Quantifying stimulus-relevant representational drift using cross-modality contrastive learning (2305.11953v2)

Abstract: Previous works investigating representational drift from sensory to central nervous systems converged to show that neural coding, especially at the population level, readily overcomes these session-to-session fluctuations. However, representational drift in the primary visual cortex is more prominent when presenting naturalistic stimuli than artificial stimuli. Animals continuously navigate natural environments during the evolutionary timescale. Why did evolution not get rid of representational drift if it was just an inconvenience?

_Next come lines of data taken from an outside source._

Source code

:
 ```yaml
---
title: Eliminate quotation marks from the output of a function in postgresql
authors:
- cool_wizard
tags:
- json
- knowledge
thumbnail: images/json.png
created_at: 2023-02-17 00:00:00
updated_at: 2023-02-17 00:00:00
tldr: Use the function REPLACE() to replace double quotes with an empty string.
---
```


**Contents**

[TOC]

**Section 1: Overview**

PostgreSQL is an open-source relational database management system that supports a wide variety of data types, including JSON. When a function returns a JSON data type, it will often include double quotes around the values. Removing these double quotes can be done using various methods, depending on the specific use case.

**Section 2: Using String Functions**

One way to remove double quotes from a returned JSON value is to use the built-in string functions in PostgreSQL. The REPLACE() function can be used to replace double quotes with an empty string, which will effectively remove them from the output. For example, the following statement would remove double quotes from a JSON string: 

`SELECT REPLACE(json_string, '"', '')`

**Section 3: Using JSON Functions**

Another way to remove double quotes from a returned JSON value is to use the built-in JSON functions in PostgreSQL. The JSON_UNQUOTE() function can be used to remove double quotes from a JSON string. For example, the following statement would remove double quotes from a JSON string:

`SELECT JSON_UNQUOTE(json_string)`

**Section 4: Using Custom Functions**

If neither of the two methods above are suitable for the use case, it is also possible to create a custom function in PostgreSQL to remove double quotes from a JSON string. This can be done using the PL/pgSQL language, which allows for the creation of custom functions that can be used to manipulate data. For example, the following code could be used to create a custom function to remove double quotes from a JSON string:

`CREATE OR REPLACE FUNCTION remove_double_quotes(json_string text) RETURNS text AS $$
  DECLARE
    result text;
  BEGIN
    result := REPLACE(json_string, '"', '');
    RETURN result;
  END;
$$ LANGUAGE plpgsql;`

Here, we investigate how representational drift simultaneously influences the encoding of multiple behaviorally relevant features in a natural movie stimulus. Because natural environments contain multiple interacting spatio-temporal features, previous works only provided incomplete understanding of representational drift because of such simplification. Here, we use cross modality contrastive learning to learn an embedding of neural activity that retains only those relevant components of the natural movie stimulus. We also observe that our learned embedding is near-optimal in decoding a whole suite of natural features (scene, optic flow, complex spatio-temporal features, and time) and generalizable to decode those features from single-trial or novel hold-out data. Using this embedding as a surrogate model, we observe that representational drift perturbs the local geometry of the embedding, and this results in various changes in performance when we decode from a different session (90 min later) even at the population level. Our work further suggests that a separate compensation mechanism may be necessary for the optic flow features, as their autocorrelation scale is shorter than the minimum time needed to discriminate scene texture features. Thus, representational drift may encourage neural processing flexibility rather than be a mere nuisance.